**Requirement**
Your task is to show every line in the listing below that includes "textbf".

**Source material**
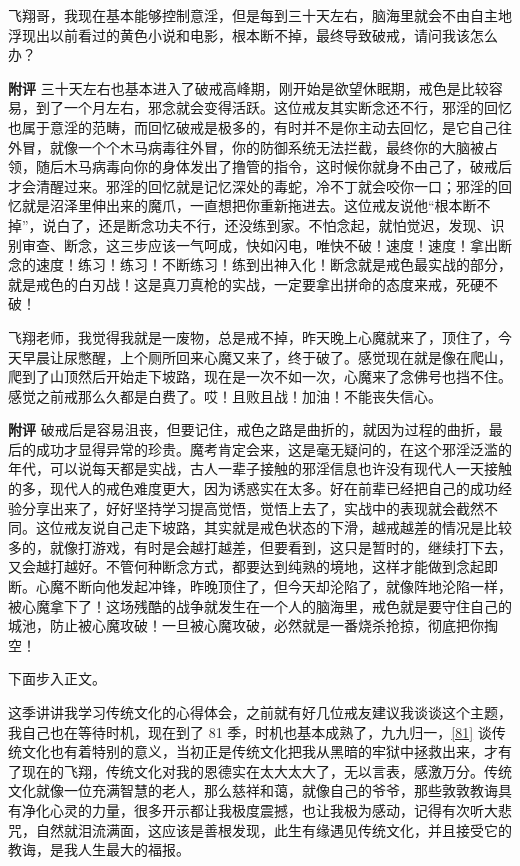 \begin{case}
    飞翔哥，我现在基本能够控制意淫，但是每到三十天左右，脑海里就会不由自主地浮现出以前看过的黄色小说和电影，根本断不掉，最终导致破戒，请问我该怎么办？

    \textbf{附评} 三十天左右也基本进入了破戒高峰期，刚开始是欲望休眠期，戒色是比较容易，到了一个月左右，邪念就会变得活跃。这位戒友其实断念还不行，邪淫的回忆也属于意淫的范畴，而回忆破戒是极多的，有时并不是你主动去回忆，是它自己往外冒，就像一个个木马病毒往外冒，你的防御系统无法拦截，最终你的大脑被占领，随后木马病毒向你的身体发出了撸管的指令，这时候你就身不由己了，破戒后才会清醒过来。邪淫的回忆就是记忆深处的毒蛇，冷不丁就会咬你一口；邪淫的回忆就是沼泽里伸出来的魔爪，一直想把你重新拖进去。这位戒友说他“根本断不掉”，说白了，还是断念功夫不行，还没练到家。不怕念起，就怕觉迟，发现、识别审查、断念，这三步应该一气呵成，快如闪电，唯快不破！速度！速度！拿出断念的速度！练习！练习！不断练习！练到出神入化！断念就是戒色最实战的部分，就是戒色的白刃战！这是真刀真枪的实战，一定要拿出拼命的态度来戒，死硬不破！
\end{case}

\begin{case}
    飞翔老师，我觉得我就是一废物，总是戒不掉，昨天晚上心魔就来了，顶住了，今天早晨让尿憋醒，上个厕所回来心魔又来了，终于破了。感觉现在就是像在爬山，爬到了山顶然后开始走下坡路，现在是一次不如一次，心魔来了念佛号也挡不住。感觉之前戒那么久都是白费了。哎！且败且战！加油！不能丧失信心。

    \textbf{附评} 破戒后是容易沮丧，但要记住，戒色之路是曲折的，就因为过程的曲折，最后的成功才显得异常的珍贵。魔考肯定会来，这是毫无疑问的，在这个邪淫泛滥的年代，可以说每天都是实战，古人一辈子接触的邪淫信息也许没有现代人一天接触的多，现代人的戒色难度更大，因为诱惑实在太多。好在前辈已经把自己的成功经验分享出来了，好好坚持学习提高觉悟，觉悟上去了，实战中的表现就会截然不同。这位戒友说自己走下坡路，其实就是戒色状态的下滑，越戒越差的情况是比较多的，就像打游戏，有时是会越打越差，但要看到，这只是暂时的，继续打下去，又会越打越好。不管何种断念方式，都要达到纯熟的境地，这样才能做到念起即断。心魔不断向他发起冲锋，昨晚顶住了，但今天却沦陷了，就像阵地沦陷一样，被心魔拿下了！这场残酷的战争就发生在一个人的脑海里，戒色就是要守住自己的城池，防止被心魔攻破！一旦被心魔攻破，必然就是一番烧杀抢掠，彻底把你掏空！
\end{case}

下面步入正文。

这季讲讲我学习传统文化的心得体会，之前就有好几位戒友建议我谈谈这个主题，我自己也在等待时机，现在到了 81 季，时机也基本成熟了，九九归一，\ref{81} 谈传统文化也有着特别的意义，当初正是传统文化把我从黑暗的牢狱中拯救出来，才有了现在的飞翔，传统文化对我的恩德实在太大太大了，无以言表，感激万分。传统文化就像一位充满智慧的老人，那么慈祥和蔼，就像自己的爷爷，那些敦敦教诲具有净化心灵的力量，很多开示都让我极度震撼，也让我极为感动，记得有次听大悲咒，自然就泪流满面，这应该是善根发现，此生有缘遇见传统文化，并且接受它的教诲，是我人生最大的福报。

**Solution for this problem**
    \textbf{附评} 三十天左右也基本进入了破戒高峰期，刚开始是欲望休眠期，戒色是比较容易，到了一个月左右，邪念就会变得活跃。这位戒友其实断念还不行，邪淫的回忆也属于意淫的范畴，而回忆破戒是极多的，有时并不是你主动去回忆，是它自己往外冒，就像一个个木马病毒往外冒，你的防御系统无法拦截，最终你的大脑被占领，随后木马病毒向你的身体发出了撸管的指令，这时候你就身不由己了，破戒后才会清醒过来。邪淫的回忆就是记忆深处的毒蛇，冷不丁就会咬你一口；邪淫的回忆就是沼泽里伸出来的魔爪，一直想把你重新拖进去。这位戒友说他“根本断不掉”，说白了，还是断念功夫不行，还没练到家。不怕念起，就怕觉迟，发现、识别审查、断念，这三步应该一气呵成，快如闪电，唯快不破！速度！速度！拿出断念的速度！练习！练习！不断练习！练到出神入化！断念就是戒色最实战的部分，就是戒色的白刃战！这是真刀真枪的实战，一定要拿出拼命的态度来戒，死硬不破！
    \textbf{附评} 破戒后是容易沮丧，但要记住，戒色之路是曲折的，就因为过程的曲折，最后的成功才显得异常的珍贵。魔考肯定会来，这是毫无疑问的，在这个邪淫泛滥的年代，可以说每天都是实战，古人一辈子接触的邪淫信息也许没有现代人一天接触的多，现代人的戒色难度更大，因为诱惑实在太多。好在前辈已经把自己的成功经验分享出来了，好好坚持学习提高觉悟，觉悟上去了，实战中的表现就会截然不同。这位戒友说自己走下坡路，其实就是戒色状态的下滑，越戒越差的情况是比较多的，就像打游戏，有时是会越打越差，但要看到，这只是暂时的，继续打下去，又会越打越好。不管何种断念方式，都要达到纯熟的境地，这样才能做到念起即断。心魔不断向他发起冲锋，昨晚顶住了，但今天却沦陷了，就像阵地沦陷一样，被心魔拿下了！这场残酷的战争就发生在一个人的脑海里，戒色就是要守住自己的城池，防止被心魔攻破！一旦被心魔攻破，必然就是一番烧杀抢掠，彻底把你掏空！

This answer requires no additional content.